Your objective:
For the material below, reproduce exactly each line from the one that has "- Get familiar with our idea" through the one that has "A **removal profile**", and no others; pictures stay out.

────────────────

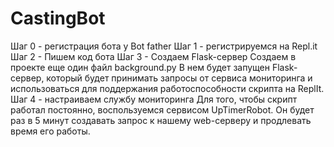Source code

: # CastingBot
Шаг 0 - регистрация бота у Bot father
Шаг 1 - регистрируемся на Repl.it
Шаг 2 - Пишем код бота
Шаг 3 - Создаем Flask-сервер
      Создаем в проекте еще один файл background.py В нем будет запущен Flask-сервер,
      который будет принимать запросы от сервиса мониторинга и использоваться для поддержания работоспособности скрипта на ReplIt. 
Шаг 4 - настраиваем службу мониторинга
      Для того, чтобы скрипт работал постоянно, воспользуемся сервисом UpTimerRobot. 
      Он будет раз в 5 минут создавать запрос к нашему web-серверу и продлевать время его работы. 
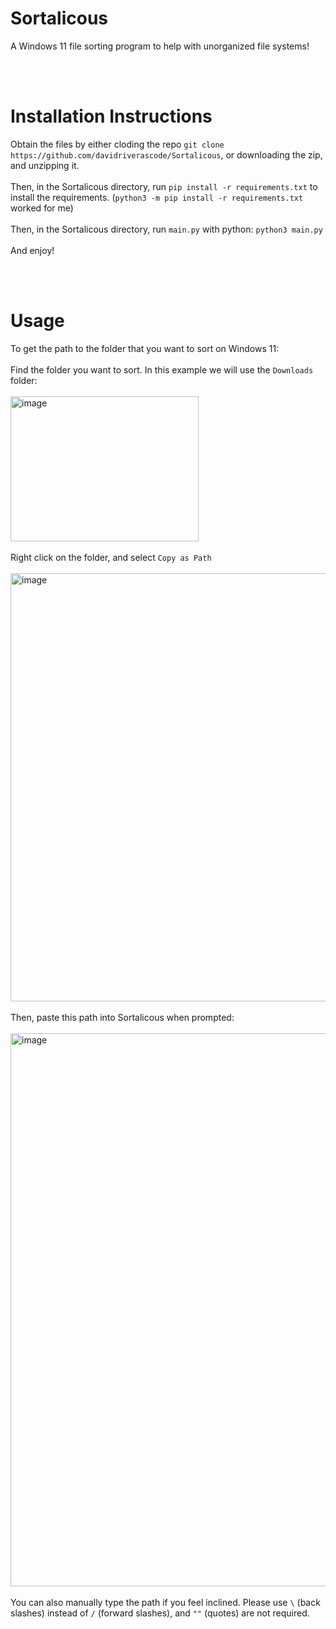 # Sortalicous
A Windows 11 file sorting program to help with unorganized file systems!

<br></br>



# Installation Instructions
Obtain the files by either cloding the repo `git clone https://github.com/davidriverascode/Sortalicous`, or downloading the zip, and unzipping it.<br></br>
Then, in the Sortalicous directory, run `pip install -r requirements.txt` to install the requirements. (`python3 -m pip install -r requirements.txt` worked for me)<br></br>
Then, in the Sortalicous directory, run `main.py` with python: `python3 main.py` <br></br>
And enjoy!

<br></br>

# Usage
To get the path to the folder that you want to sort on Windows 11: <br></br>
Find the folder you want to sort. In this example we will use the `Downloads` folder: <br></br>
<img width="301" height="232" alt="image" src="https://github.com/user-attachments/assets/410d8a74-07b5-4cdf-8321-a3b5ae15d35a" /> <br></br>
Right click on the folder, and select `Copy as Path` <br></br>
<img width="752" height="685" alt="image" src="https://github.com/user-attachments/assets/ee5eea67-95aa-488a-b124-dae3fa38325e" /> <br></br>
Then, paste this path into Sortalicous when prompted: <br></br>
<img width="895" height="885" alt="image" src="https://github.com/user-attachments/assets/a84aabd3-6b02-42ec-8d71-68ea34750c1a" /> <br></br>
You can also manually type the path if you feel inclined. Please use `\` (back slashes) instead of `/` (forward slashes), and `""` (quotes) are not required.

────────────────

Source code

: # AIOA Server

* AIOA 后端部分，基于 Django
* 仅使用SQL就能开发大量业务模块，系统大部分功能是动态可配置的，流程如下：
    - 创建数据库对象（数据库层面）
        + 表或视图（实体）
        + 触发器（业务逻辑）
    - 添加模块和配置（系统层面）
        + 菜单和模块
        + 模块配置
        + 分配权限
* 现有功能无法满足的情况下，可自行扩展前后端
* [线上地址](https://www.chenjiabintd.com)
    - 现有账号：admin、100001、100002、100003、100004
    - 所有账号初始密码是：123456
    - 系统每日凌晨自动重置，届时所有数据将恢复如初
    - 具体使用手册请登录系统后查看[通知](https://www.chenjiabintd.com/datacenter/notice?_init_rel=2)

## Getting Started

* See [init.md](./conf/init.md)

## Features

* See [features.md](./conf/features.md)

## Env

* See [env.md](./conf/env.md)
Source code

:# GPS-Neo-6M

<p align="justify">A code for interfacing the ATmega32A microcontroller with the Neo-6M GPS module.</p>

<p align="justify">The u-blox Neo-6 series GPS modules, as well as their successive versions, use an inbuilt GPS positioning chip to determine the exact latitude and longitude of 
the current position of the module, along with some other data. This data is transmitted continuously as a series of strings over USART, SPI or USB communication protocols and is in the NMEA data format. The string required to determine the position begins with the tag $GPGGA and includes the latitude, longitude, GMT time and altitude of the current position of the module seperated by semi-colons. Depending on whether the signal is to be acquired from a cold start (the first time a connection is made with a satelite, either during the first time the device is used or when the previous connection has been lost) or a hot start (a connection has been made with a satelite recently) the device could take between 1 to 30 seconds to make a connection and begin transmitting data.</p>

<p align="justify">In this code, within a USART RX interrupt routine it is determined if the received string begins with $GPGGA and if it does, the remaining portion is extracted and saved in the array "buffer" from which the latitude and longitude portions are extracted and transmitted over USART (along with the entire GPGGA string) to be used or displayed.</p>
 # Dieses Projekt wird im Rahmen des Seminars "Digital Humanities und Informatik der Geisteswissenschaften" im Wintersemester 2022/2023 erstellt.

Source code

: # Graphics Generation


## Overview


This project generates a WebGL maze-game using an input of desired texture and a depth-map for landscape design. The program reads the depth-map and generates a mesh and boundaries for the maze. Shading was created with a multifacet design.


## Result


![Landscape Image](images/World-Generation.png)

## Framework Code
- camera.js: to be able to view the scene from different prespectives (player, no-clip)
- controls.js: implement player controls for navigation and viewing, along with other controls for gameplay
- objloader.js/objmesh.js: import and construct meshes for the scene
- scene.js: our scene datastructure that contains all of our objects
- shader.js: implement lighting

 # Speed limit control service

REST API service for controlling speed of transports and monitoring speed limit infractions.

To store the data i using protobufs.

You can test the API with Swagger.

────────────────

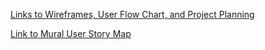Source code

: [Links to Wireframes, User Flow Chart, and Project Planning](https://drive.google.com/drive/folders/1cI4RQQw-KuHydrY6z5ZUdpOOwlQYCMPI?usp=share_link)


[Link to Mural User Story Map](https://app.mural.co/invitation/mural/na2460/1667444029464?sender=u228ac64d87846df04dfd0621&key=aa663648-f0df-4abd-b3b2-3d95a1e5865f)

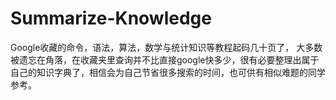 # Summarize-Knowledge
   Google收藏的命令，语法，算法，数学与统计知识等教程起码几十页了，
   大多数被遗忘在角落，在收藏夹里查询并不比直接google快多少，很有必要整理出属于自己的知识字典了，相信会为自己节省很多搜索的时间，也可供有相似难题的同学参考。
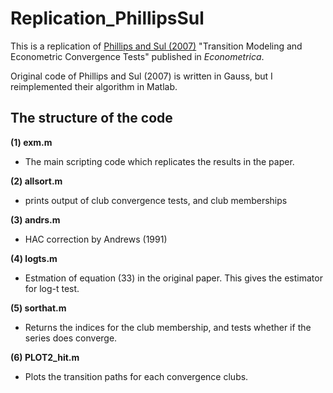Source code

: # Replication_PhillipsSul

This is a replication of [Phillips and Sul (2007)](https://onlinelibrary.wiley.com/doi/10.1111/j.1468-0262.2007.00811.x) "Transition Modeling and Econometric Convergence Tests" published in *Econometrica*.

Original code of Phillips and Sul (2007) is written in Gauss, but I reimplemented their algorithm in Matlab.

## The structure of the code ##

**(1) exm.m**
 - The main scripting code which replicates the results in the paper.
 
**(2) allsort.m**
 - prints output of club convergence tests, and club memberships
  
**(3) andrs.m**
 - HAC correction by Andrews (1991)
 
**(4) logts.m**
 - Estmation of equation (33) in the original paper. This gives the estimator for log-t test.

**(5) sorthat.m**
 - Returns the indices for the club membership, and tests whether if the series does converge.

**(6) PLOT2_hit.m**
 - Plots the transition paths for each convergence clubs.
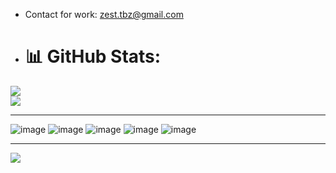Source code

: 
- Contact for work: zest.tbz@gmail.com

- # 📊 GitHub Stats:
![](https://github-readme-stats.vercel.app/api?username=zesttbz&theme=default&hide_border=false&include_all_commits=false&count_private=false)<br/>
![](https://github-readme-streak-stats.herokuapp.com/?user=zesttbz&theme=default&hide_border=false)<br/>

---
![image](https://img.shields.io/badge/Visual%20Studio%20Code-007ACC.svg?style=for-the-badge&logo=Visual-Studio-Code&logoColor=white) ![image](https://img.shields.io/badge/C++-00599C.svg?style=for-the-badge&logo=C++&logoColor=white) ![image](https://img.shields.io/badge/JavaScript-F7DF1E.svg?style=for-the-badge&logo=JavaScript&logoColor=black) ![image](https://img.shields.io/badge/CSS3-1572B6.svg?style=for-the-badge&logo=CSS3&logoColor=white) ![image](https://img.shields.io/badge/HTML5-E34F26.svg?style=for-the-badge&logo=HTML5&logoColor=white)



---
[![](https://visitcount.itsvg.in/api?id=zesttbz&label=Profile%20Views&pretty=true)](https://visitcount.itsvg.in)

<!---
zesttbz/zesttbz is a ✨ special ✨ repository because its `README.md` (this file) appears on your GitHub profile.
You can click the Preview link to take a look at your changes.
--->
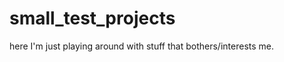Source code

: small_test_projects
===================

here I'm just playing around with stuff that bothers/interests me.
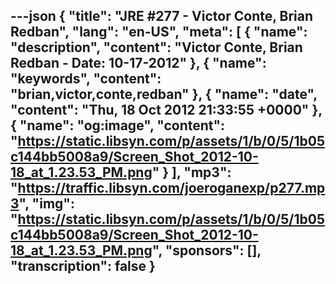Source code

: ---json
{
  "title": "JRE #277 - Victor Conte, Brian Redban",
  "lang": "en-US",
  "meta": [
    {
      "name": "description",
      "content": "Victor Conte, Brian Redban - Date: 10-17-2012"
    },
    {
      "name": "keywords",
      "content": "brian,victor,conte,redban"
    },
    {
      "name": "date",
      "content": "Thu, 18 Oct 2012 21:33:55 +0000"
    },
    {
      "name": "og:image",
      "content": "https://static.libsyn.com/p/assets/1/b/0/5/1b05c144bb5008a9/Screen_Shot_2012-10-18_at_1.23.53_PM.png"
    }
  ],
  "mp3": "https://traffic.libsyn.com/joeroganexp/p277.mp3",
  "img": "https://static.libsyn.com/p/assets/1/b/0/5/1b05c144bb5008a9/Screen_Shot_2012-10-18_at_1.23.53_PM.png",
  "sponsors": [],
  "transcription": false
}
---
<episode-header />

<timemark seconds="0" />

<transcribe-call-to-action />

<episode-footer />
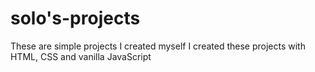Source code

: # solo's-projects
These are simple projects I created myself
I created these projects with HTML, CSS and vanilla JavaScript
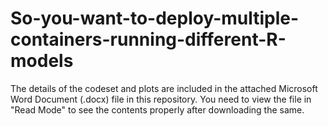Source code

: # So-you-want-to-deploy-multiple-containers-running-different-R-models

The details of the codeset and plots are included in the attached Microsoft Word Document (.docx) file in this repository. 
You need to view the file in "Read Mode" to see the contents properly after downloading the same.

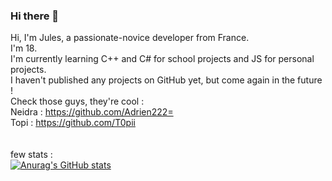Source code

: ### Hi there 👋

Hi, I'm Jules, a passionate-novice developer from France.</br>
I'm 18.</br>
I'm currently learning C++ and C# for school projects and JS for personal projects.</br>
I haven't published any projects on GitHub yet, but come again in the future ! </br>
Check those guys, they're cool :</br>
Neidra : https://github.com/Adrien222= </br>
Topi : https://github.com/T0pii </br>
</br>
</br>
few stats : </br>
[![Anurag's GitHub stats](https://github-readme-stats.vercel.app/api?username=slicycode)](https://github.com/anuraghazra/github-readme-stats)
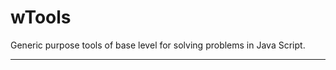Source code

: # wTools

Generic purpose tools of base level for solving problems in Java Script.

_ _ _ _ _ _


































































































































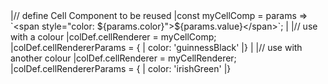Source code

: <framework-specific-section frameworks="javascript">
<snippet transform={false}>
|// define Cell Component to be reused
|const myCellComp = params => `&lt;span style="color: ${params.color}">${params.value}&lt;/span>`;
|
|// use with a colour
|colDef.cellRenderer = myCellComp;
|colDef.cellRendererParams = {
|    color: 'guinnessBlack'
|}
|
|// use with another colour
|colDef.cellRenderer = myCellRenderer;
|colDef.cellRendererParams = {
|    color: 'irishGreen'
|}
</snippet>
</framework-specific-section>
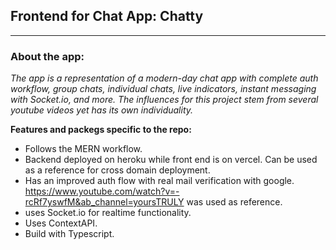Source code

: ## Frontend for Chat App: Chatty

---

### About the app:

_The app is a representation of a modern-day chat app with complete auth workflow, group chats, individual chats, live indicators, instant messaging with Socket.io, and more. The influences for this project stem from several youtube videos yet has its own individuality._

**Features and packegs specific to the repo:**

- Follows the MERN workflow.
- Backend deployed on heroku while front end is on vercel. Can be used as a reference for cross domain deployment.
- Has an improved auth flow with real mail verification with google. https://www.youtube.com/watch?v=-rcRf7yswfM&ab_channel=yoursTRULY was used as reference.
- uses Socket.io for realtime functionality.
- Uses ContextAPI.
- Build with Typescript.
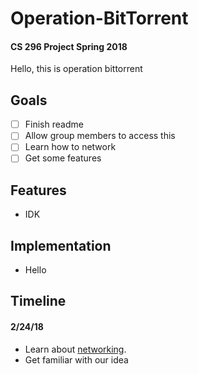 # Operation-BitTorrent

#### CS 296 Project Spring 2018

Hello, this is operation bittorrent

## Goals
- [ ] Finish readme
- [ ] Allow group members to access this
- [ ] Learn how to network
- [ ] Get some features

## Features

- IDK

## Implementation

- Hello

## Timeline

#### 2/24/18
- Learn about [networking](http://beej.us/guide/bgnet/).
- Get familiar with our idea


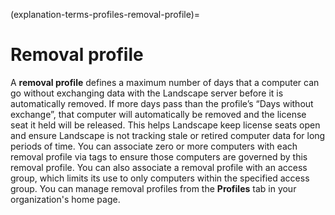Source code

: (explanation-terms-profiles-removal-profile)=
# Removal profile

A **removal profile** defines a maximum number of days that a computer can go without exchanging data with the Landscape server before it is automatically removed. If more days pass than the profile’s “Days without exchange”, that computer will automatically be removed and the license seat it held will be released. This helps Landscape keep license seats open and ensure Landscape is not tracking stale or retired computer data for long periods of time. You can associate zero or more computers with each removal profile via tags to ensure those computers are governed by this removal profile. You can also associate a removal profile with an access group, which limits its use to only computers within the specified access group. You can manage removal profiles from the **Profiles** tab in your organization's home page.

────────────────

Solution:
- Get familiar with our idea


Source code

: (explanation-terms-profiles-removal-profile)=
# Removal profile

A **removal profile** defines a maximum number of days that a computer can go without exchanging data with the Landscape server before it is automatically removed. If more days pass than the profile’s “Days without exchange”, that computer will automatically be removed and the license seat it held will be released. This helps Landscape keep license seats open and ensure Landscape is not tracking stale or retired computer data for long periods of time. You can associate zero or more computers with each removal profile via tags to ensure those computers are governed by this removal profile. You can also associate a removal profile with an access group, which limits its use to only computers within the specified access group. You can manage removal profiles from the **Profiles** tab in your organization's home page.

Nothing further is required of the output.